I know there's an existing thread for SERP/algo changes, although this mainly seems to be a 'new' development in that it relates to further tackling dup content scrapers. Mods feel free to merge with an existing thread if needed though.
From Matt Cutts Blog:
I just wanted to give a quick update on one thing I mentioned in my search engine spam post.
My post mentioned that “we’re evaluating multiple changes that should help drive spam levels even lower, including one change that primarily affects sites that copy others’ content and sites with low levels of original content.” That change was approved at our weekly quality launch meeting last Thursday and launched earlier this week.
This was a pretty targeted launch: slightly over 2% of queries change in some way, but less than half a percent of search results change enough that someone might really notice. The net effect is that searchers are more likely to see the sites that wrote the original content rather than a site that scraped or copied the original site’s content.
[edited by: Brett_Tabke at 9:22 pm (utc) on Jan 28, 2011]
[edit reason] Added link for the Cuttlets [/edit]
LOL @ that definition ... I didn't read it and was going with the more common usage: From merriam-webster; 2. a: double 2a b: alter ego
I second "Scrapegate".
At our agency we have a client with two closely related sites, and quite a bit of product crossover. One site is about 12 years old, the other only two. We had the 2-year old site ranking at #2 (below its brother, the older site) for awhile on our primary keyword, but it was kicked down to the middle of page two on Jan. 16.

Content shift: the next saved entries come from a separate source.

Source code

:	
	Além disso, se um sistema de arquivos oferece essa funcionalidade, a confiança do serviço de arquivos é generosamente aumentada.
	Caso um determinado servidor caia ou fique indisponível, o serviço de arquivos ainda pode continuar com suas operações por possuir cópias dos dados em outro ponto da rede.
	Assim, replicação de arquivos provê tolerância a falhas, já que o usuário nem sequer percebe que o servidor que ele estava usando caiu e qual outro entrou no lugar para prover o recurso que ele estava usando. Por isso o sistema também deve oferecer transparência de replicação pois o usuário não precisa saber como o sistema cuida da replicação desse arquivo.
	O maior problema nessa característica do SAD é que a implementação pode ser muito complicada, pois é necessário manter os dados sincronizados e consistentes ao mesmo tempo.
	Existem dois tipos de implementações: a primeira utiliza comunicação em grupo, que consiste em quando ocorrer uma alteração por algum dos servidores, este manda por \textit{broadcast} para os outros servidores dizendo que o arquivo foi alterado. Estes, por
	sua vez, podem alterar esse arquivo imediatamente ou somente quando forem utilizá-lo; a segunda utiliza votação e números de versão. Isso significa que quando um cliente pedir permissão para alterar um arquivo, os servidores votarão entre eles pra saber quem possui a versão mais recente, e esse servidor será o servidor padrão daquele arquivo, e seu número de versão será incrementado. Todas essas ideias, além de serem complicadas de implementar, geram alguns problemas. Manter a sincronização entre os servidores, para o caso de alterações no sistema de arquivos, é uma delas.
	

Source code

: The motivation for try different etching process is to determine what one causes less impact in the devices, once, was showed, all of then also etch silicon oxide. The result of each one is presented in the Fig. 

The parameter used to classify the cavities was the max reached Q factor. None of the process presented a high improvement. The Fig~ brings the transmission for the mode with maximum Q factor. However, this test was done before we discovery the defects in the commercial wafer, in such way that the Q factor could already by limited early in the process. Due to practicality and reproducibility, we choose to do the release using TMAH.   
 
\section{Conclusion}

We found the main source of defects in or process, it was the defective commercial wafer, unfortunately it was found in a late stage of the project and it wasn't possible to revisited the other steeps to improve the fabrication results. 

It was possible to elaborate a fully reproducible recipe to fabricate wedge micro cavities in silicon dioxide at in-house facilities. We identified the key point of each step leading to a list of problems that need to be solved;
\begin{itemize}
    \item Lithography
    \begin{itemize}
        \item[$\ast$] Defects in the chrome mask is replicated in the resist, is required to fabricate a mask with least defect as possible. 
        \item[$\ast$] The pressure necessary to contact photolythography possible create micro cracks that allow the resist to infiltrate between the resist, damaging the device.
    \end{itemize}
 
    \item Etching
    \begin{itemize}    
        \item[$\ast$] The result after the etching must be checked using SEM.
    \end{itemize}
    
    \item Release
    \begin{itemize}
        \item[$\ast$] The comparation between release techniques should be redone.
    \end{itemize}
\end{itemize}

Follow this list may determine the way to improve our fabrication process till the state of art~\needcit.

We're not sure if this is a victim of dupe content, but we'll be working on that and see if it makes a difference.
One man's duplicate content is another man's product breadth
OK, Brett - let me clarify, why I think both algo changes are connected strongly:
read 19.6, starting on page 18: "near duplication"

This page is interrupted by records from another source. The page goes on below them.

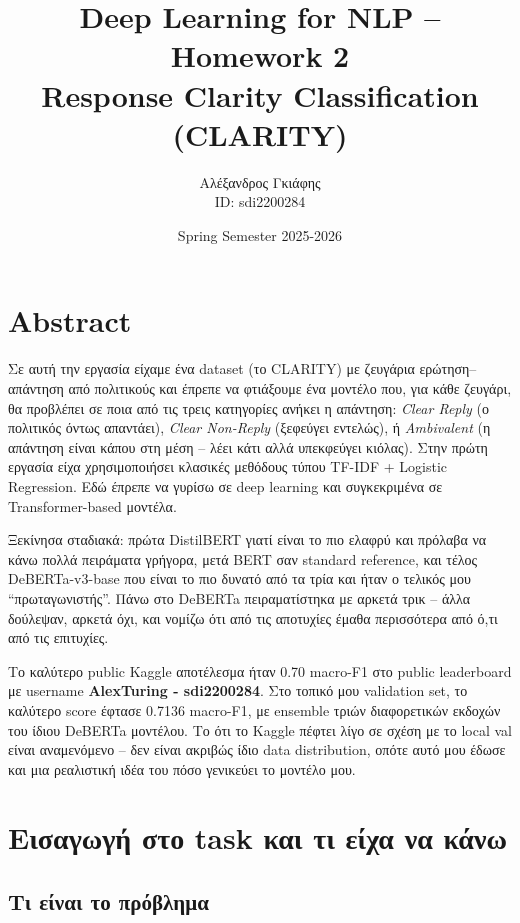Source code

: \documentclass[12pt]{fphw}
\title{Deep Learning for NLP -- Homework 2 \\ Response Clarity Classification (CLARITY)}
\author{Αλέξανδρος Γκιάφης \\ ID: sdi2200284}
\date{Spring Semester 2025-2026}
\institute{National and Kapodistrian University of Athens \\ Department of Informatics and Telecommunications}
\begin{document}
\maketitle

{
  \hypersetup{linkcolor=black}
  \tableofcontents
}
\newpage

\section{Abstract}

Σε αυτή την εργασία είχαμε ένα dataset (το CLARITY) με ζευγάρια ερώτηση--απάντηση από πολιτικούς και έπρεπε να φτιάξουμε ένα μοντέλο που, για κάθε ζευγάρι, θα προβλέπει σε ποια από τις τρεις κατηγορίες ανήκει η απάντηση: \emph{Clear Reply} (ο πολιτικός όντως απαντάει), \emph{Clear Non-Reply} (ξεφεύγει εντελώς), ή \emph{Ambivalent} (η απάντηση είναι κάπου στη μέση -- λέει κάτι αλλά υπεκφεύγει κιόλας). Στην πρώτη εργασία είχα χρησιμοποιήσει κλασικές μεθόδους τύπου TF-IDF + Logistic Regression. Εδώ έπρεπε να γυρίσω σε deep learning και συγκεκριμένα σε Transformer-based μοντέλα.

Ξεκίνησα σταδιακά: πρώτα DistilBERT \cite{sanh2019distilbert} γιατί είναι το πιο ελαφρύ και πρόλαβα να κάνω πολλά πειράματα γρήγορα, μετά BERT \cite{devlin2019bert} σαν standard reference, και τέλος DeBERTa-v3-base \cite{he2021deberta} που είναι το πιο δυνατό από τα τρία και ήταν ο τελικός μου ``πρωταγωνιστής''. Πάνω στο DeBERTa πειραματίστηκα με αρκετά τρικ -- άλλα δούλεψαν, αρκετά όχι, και νομίζω ότι από τις αποτυχίες έμαθα περισσότερα από ό,τι από τις επιτυχίες.

Το καλύτερο public Kaggle αποτέλεσμα ήταν 0.70 macro-F1 στο public leaderboard με username \textbf{AlexTuring - sdi2200284}. Στο τοπικό μου validation set, το καλύτερο score έφτασε 0.7136 macro-F1, με ensemble τριών διαφορετικών εκδοχών του ίδιου DeBERTa μοντέλου. Το ότι το Kaggle πέφτει λίγο σε σχέση με το local val είναι αναμενόμενο -- δεν είναι ακριβώς ίδιο data distribution, οπότε αυτό μου έδωσε και μια ρεαλιστική ιδέα του πόσο γενικεύει το μοντέλο μου.

\section{Εισαγωγή στο task και τι είχα να κάνω}

\subsection{Τι είναι το πρόβλημα}
\end{document}
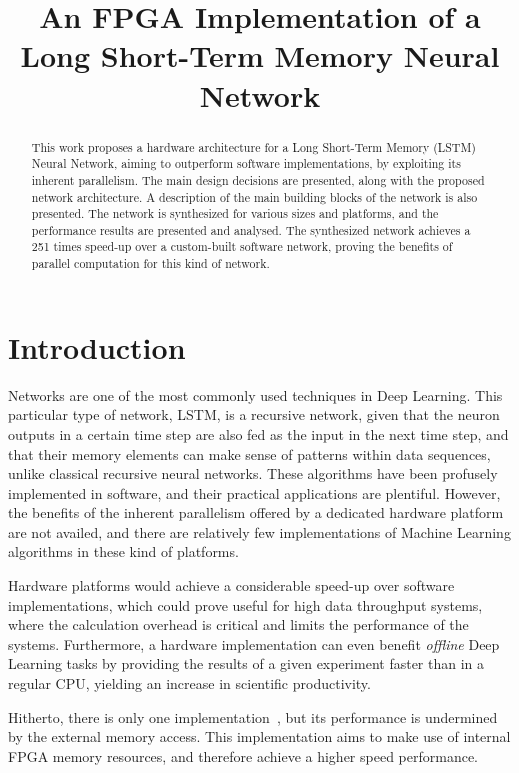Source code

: \documentclass{IEEEtran}
\title{An FPGA Implementation of a Long Short-Term Memory Neural Network}
\begin{document}
\maketitle

\begin{abstract}
This work proposes a hardware architecture for a Long Short-Term Memory (LSTM) Neural Network, aiming
to outperform software implementations, by exploiting its inherent parallelism.
The main design decisions are presented, along with the proposed network architecture. A description of the main
building blocks of the network is also presented. The network is synthesized for various sizes and platforms,
and the performance results are presented and analysed. The synthesized network achieves a 251 times speed-up
over a custom-built software network, proving the benefits of parallel computation for this kind of network.
\end{abstract}


\section{Introduction}\label{sec:intro}
 Networks are one of the most commonly used techniques in Deep Learning. This
particular type of network, LSTM, is a recursive network, given that the neuron outputs in a certain
time step are also fed as the input in the next time step, and that their memory elements can make
sense of patterns within data sequences, unlike classical recursive neural networks.
These algorithms have been profusely implemented in software, and their practical applications are plentiful.
However, the benefits of the inherent parallelism offered by a dedicated hardware
platform are not availed, and there are relatively few implementations of Machine Learning algorithms in
these kind of platforms.

Hardware platforms would achieve a considerable speed-up over software implementations, which could prove
useful for high data throughput systems, where the calculation overhead is critical and limits the performance of the systems.
Furthermore, a hardware implementation can even benefit \emph{offline} Deep Learning tasks by providing the results
of a given experiment faster than in a regular CPU, yielding an increase in scientific productivity.

Hitherto, there is only one implementation~\cite{Chang15}, but its performance is undermined
by the external memory access. This implementation aims to make use of internal FPGA memory resources,
and therefore achieve a higher speed performance.
\end{document}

To identify "near duplication" or content farms if you like, a coder would extract "shingels" from a document and create checksums (to keep it simple). So, to understand Google better we have to come back to the scale they operate on... IF some Google employee comes up with the idea to save new datasets per document (e.g. shingles) he would create a serious amount of data:
e.g.: 12 Billion URLs? Lets keep 8 shingles with 64 bit each, makes at least 1 TB of data, if you calculate some overhead into it.

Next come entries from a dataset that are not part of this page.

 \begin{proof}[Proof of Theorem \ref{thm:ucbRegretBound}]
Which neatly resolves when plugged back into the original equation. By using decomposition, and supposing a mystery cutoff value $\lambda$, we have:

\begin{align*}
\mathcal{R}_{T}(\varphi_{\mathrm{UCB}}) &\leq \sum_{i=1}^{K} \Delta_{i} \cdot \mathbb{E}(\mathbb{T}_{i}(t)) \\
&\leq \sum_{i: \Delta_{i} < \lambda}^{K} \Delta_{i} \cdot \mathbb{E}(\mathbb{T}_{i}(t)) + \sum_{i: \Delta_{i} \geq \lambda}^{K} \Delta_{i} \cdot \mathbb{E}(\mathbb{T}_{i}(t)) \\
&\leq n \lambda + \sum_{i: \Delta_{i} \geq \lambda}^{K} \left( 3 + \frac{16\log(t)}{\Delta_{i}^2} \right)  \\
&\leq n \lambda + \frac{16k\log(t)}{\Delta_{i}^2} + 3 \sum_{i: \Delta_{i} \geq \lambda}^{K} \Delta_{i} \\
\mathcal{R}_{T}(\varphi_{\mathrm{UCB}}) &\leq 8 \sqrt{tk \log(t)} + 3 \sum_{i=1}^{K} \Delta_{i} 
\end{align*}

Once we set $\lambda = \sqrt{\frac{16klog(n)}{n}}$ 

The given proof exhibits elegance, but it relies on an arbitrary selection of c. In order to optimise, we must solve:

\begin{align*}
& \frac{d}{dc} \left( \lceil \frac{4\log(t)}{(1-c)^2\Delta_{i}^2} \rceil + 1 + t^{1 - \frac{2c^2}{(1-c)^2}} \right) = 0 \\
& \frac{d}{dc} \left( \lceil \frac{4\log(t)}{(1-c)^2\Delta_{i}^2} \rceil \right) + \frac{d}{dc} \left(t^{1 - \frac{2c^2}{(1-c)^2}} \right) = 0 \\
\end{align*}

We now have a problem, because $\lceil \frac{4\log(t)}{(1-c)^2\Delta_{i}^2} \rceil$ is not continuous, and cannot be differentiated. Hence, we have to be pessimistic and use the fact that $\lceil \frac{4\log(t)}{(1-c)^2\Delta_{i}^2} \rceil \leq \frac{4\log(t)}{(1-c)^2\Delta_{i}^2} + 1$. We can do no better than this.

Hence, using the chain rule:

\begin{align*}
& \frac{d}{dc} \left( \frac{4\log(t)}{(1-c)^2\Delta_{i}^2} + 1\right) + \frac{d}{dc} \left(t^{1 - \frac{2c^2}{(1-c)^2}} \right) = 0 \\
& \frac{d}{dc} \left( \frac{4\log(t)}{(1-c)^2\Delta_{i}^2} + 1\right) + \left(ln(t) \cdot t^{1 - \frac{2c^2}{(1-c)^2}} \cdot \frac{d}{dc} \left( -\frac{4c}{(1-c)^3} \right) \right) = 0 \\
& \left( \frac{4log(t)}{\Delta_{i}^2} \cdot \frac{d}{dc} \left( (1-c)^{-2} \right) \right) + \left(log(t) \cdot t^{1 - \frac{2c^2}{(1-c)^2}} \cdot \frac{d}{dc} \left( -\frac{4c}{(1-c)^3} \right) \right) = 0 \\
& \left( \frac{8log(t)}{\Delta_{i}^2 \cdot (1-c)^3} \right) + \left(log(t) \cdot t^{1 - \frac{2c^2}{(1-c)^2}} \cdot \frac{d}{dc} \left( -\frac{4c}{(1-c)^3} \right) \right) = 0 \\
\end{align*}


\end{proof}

And then I would start my duplicate content finder.
That's why I think BOTH algo changes root back to the same start: BigDaddy is all about this meta data. If it is shingles, shards or whatever they call it. To detect poor content, you need the data anyhow and while you are at it, compare the data...
section 3 and 4...
I think Google is feeding heavily on the academic world and that is a good place to look for hints!
just 2 cents!
I do see where you're coming from, pontifex. However, the purest form of "content farm", as I understand the term, isn't near duplication at all It's just low quality writing created only to rank - and not to give the user anything real at all.
It's so bad that some of the people who write for these "businesses" have been publicly saying that they're embarrassed to have their name featured in a byline and choose not to. They're jsut told to crank out x number of words about such-and-such a key phrase.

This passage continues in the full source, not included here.